I am glad you like bugzilla, I do too. Unfortunately that is not what Red Hat use for their official paid-for support mechanism. They use some crappy proprietary software which spews out a URL that is supposed to give you an easy in to see state changes/etc, only the URL is only accessible if you are on the Red Hat VPN. i.e. it is useless to the paying customers.
Rather than making this link available to customers, or removing it and adding the state and comment to the email, Red Hat's official comment on this that they are too busy to fix this. And this is the official support mechanism for paying customers.
Whomever is responsible for support at Red Hat needs a big kick up the rear, because it really sucks.
and anyone who says differently obviously has not tried using their support much. Red Hat readily admit to their customers (our company being one) that they do not have enough developers to provide support. I quote from one of our oustanding support requests:
I have talked to our developers and Product Management the last days and unfortunately we currently couldn't allocate enough developer ressources to get this issue fixed.
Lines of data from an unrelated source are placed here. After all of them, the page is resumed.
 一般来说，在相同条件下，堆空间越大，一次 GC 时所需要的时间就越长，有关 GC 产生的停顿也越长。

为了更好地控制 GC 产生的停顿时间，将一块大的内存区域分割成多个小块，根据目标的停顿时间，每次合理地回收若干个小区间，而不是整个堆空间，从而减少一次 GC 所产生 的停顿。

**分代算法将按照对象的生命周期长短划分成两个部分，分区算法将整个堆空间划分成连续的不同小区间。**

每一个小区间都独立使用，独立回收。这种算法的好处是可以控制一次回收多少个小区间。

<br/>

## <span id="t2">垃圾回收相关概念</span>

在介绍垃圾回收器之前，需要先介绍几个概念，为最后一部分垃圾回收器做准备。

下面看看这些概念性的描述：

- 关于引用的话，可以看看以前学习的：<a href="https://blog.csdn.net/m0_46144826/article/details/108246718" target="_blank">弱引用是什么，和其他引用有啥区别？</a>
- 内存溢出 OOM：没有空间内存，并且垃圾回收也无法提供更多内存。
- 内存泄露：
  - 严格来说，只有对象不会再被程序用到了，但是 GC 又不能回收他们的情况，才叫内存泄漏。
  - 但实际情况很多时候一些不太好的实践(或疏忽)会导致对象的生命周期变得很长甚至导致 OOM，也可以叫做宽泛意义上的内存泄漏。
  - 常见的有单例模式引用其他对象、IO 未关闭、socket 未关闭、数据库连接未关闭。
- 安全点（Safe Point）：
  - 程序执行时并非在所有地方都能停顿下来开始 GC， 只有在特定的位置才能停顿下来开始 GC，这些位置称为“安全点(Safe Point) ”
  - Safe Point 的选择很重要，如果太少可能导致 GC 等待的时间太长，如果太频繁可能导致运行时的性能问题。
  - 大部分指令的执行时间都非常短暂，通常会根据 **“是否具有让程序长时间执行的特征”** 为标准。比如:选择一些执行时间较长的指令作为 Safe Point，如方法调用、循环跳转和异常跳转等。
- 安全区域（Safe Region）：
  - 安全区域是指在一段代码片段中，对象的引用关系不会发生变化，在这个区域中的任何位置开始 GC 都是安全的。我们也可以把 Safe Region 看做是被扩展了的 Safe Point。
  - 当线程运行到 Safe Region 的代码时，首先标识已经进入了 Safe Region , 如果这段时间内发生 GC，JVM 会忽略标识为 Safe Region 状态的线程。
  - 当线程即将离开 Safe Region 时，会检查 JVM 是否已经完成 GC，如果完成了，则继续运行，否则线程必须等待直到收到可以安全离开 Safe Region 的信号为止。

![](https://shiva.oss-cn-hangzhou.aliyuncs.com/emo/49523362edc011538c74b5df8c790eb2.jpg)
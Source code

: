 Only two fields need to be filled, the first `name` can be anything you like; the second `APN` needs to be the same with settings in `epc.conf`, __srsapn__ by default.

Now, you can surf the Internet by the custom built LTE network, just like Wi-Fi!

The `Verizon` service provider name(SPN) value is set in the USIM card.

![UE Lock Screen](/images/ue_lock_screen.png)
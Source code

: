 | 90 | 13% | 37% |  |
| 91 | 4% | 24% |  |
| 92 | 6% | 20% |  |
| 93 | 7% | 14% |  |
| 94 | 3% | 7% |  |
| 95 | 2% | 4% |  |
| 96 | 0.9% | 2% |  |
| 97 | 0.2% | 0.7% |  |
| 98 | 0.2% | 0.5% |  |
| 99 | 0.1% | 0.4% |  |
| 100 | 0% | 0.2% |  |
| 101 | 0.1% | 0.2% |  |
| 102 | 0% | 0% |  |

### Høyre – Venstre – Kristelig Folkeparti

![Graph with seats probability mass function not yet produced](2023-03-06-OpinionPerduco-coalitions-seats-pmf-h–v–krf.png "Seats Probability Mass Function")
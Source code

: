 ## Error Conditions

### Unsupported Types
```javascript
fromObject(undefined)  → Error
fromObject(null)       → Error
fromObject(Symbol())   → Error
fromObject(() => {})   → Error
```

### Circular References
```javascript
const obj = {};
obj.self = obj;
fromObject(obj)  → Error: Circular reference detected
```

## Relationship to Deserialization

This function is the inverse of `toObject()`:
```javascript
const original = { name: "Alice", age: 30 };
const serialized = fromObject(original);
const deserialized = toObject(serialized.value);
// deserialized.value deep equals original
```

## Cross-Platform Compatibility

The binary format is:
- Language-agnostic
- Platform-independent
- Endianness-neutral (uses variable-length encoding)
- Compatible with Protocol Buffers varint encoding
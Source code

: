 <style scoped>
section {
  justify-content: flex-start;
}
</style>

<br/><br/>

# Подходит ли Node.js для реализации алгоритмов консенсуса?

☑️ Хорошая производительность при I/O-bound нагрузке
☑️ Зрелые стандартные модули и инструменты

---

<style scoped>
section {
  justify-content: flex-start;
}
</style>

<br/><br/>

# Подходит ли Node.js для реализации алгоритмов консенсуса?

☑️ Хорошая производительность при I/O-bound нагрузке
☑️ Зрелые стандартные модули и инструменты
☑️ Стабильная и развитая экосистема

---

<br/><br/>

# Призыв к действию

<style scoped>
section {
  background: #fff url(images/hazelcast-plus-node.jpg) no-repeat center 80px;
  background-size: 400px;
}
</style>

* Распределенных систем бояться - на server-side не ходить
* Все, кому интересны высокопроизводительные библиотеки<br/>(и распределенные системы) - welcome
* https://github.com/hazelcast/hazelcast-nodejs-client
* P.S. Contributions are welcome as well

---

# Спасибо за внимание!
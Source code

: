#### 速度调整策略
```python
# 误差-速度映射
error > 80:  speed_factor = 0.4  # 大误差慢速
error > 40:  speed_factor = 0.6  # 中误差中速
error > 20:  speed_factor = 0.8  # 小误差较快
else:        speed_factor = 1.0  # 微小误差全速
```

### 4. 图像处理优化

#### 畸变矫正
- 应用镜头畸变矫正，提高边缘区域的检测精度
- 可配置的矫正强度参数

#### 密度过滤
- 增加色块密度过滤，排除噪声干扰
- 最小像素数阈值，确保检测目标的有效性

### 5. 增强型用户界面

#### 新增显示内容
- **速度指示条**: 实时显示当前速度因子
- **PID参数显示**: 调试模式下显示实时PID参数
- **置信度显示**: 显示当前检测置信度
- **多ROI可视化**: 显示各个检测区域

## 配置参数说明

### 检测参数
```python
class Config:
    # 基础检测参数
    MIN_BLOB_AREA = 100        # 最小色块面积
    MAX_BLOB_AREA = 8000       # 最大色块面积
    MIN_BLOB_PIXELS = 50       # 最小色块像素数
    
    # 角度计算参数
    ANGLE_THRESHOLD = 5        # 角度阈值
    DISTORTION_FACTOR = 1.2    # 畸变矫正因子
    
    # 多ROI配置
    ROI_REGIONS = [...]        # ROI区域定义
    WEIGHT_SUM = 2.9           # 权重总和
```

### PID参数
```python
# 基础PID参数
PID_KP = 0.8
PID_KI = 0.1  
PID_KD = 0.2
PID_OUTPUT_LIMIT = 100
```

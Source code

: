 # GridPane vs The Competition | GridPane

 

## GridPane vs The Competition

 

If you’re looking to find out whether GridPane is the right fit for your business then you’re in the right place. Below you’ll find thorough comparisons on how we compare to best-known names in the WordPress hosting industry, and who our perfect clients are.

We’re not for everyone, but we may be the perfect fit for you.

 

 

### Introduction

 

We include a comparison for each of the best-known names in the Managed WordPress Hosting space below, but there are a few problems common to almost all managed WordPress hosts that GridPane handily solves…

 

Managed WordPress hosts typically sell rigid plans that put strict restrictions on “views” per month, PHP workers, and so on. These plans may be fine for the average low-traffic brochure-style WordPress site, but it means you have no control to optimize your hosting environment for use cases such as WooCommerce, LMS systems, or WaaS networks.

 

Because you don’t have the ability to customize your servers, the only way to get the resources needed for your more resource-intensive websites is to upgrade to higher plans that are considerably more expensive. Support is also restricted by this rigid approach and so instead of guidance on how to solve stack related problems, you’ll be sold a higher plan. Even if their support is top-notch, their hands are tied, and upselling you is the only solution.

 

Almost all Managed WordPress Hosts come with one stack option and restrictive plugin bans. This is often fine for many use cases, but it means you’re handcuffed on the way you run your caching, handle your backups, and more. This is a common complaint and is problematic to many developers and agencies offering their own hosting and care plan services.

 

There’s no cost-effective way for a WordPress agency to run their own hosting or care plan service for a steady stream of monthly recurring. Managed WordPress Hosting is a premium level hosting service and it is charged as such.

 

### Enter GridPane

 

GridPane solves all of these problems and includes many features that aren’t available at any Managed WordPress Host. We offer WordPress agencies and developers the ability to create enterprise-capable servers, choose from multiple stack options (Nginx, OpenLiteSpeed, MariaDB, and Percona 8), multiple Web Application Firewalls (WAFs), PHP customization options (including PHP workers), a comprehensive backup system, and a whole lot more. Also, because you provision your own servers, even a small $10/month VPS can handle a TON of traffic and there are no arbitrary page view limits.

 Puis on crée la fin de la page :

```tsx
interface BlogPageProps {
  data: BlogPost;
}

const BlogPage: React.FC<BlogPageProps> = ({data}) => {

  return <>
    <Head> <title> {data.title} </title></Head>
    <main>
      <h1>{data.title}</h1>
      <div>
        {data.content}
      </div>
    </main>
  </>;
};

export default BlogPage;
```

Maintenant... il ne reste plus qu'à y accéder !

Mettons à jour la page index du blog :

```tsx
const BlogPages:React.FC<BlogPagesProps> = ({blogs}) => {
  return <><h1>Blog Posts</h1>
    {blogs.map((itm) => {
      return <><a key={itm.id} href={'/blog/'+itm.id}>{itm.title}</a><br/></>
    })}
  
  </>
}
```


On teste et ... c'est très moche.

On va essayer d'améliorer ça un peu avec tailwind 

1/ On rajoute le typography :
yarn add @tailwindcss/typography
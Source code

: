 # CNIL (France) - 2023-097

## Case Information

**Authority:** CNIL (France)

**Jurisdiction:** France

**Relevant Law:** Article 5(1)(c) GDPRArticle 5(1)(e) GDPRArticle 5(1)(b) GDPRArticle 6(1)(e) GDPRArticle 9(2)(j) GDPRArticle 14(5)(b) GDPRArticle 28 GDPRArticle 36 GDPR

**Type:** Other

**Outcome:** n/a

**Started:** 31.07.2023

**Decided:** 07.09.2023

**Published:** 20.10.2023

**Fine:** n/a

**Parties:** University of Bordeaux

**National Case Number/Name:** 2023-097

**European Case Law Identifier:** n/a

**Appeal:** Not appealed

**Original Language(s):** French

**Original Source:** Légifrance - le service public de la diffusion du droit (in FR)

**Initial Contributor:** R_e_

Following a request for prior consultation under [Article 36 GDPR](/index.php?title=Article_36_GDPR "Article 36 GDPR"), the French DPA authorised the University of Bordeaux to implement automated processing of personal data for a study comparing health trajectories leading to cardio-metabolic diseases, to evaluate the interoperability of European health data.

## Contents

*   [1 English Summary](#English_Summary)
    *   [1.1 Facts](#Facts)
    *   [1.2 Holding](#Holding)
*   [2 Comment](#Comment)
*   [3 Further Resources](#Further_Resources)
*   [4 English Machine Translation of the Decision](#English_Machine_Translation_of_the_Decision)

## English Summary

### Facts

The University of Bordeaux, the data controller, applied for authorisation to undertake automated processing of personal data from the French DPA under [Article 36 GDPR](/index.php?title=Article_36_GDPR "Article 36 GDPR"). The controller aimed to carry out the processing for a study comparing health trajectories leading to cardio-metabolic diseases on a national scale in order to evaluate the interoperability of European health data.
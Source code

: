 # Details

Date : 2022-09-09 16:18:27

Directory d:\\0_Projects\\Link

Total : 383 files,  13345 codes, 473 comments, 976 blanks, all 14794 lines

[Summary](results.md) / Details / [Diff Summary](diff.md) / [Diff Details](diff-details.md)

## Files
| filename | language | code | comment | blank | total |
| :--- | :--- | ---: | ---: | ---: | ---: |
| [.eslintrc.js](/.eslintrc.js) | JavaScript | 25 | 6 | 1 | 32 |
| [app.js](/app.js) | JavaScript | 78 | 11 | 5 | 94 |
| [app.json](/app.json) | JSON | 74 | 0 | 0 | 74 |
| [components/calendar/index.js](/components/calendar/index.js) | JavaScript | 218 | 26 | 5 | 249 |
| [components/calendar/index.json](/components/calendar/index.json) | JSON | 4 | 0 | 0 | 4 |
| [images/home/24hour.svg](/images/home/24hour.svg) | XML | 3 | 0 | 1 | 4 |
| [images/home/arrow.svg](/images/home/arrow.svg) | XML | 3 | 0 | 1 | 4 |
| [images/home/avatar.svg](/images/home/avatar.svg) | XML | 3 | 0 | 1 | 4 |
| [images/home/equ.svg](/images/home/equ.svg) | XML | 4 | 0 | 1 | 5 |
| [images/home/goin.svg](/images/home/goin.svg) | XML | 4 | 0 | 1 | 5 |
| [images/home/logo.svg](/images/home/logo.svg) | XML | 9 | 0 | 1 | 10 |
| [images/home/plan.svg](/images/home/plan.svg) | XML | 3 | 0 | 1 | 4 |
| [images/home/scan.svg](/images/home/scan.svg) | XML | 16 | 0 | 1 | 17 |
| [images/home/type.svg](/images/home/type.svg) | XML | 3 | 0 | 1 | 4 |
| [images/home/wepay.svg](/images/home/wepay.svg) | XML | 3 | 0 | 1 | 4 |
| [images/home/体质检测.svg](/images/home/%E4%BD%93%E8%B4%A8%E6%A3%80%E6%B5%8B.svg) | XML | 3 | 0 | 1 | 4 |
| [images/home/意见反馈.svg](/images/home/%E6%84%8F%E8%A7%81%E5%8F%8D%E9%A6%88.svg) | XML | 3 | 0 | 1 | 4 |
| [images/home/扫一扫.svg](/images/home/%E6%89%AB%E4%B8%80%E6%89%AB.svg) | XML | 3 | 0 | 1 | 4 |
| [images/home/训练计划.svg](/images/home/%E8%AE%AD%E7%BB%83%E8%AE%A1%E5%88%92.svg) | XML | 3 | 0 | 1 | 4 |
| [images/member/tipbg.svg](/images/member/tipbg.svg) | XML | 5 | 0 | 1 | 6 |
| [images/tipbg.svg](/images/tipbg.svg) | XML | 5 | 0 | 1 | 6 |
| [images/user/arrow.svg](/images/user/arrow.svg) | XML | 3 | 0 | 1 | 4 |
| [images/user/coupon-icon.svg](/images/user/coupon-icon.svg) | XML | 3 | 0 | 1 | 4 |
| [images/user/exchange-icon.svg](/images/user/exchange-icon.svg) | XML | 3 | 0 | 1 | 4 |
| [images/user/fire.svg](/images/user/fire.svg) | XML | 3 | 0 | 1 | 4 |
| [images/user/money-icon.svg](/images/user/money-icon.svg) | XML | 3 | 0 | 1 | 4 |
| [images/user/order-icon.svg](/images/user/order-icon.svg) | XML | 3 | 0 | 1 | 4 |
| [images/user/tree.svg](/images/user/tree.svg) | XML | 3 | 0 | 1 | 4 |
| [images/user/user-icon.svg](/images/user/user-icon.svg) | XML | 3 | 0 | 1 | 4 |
I will try to check when the currently estimated time for this fix is. -- Response of 18 Jan to support query filed 4 Aug 2005, still no engineer assigned...
On average we get a 6 month delay before the report reaches an engineer, and when it does the first thing we get asked is if the problem is still occurring (read fixed this yourselves yet?). Don't get me wrong. I love Red Hat and the work it does. We took on RHEL V4 instead of FC for the core services of our company, primarily for the support aspect. Out of the several support requests filed we only have had prompt decent support for one of them - and that was only because their web support had gone down and they were taking phone support. It really makes me wonder what the benefit of RHEL is over FC if support is near non-existant. Or is some big corporate with RHEL rolled out across all its servers consuming all of Red Hat's support staff, denying the small fries any look in to support?
Hmmm, by that token any highly specialised RTOS written and used by a single person for a highly successful product could be considered the most popular in the world.
Surely you would measure the most popular RTOS by the number of developers or projects using the RTOS?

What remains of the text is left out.